-- WHAT YOU WILL DO --
The count of lines below that include the string "linewidth" is the whole answer.

-- RECORDS PROVIDED --

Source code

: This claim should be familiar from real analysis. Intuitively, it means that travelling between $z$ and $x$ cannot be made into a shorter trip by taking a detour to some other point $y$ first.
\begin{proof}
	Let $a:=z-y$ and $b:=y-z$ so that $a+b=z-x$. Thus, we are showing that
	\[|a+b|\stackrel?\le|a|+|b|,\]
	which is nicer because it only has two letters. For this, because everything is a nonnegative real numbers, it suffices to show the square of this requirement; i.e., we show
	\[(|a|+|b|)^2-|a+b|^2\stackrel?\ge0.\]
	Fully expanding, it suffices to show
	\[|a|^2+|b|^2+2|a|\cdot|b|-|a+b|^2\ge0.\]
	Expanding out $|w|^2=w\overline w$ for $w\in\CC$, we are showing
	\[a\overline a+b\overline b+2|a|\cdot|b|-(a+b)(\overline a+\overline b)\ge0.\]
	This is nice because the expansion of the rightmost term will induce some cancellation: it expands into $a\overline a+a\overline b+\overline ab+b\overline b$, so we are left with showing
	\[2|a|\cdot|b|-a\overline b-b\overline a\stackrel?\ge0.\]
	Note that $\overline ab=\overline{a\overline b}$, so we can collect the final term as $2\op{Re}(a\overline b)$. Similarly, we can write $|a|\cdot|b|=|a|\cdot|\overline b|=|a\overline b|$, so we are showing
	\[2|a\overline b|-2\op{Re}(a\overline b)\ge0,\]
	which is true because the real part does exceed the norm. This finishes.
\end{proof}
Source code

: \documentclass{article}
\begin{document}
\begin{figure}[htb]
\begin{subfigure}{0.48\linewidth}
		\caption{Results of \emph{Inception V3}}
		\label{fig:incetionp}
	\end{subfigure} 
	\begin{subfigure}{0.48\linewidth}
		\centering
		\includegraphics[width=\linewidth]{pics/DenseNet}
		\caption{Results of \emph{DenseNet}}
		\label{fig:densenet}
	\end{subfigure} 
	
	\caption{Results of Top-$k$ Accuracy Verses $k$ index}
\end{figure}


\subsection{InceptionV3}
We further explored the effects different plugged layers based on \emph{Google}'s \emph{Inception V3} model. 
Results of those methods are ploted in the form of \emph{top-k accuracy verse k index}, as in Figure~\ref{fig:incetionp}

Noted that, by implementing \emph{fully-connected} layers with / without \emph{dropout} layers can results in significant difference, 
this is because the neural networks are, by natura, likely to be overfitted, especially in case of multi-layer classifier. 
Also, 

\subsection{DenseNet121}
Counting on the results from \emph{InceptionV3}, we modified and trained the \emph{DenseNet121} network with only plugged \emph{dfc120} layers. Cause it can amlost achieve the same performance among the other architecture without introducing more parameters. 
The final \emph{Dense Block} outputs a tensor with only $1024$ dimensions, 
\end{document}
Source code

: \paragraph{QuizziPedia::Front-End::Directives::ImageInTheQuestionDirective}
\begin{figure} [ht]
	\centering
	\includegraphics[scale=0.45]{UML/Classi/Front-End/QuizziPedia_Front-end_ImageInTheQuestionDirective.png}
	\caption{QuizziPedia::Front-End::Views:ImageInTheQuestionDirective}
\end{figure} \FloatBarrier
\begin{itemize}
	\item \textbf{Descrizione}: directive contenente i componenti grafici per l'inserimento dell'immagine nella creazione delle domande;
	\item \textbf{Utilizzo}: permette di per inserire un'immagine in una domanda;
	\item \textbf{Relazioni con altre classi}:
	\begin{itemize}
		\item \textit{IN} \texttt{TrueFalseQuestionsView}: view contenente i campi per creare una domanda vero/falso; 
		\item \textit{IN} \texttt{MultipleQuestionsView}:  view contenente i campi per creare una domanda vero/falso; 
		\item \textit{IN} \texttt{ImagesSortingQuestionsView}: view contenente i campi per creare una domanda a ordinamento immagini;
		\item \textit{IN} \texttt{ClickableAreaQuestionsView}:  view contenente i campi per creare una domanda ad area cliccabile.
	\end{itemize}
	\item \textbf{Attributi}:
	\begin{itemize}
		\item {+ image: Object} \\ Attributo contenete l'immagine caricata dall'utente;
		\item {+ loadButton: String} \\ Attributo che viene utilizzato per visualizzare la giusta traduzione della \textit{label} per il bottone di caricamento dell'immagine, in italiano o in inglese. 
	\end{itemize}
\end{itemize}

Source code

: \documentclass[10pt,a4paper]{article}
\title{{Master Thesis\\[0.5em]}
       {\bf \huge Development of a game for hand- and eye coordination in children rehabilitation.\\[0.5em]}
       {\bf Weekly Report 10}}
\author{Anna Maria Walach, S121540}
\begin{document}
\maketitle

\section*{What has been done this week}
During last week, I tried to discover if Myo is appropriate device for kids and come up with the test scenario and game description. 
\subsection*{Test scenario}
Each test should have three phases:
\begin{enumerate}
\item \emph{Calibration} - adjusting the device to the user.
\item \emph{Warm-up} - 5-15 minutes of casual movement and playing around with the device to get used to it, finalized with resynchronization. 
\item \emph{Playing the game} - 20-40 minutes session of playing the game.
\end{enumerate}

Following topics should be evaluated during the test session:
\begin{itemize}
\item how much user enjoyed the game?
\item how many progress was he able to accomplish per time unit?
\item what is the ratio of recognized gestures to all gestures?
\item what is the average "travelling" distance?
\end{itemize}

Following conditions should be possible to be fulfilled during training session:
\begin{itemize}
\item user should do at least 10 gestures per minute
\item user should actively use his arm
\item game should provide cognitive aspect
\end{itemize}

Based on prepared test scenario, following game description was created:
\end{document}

-- RESPONSE --
3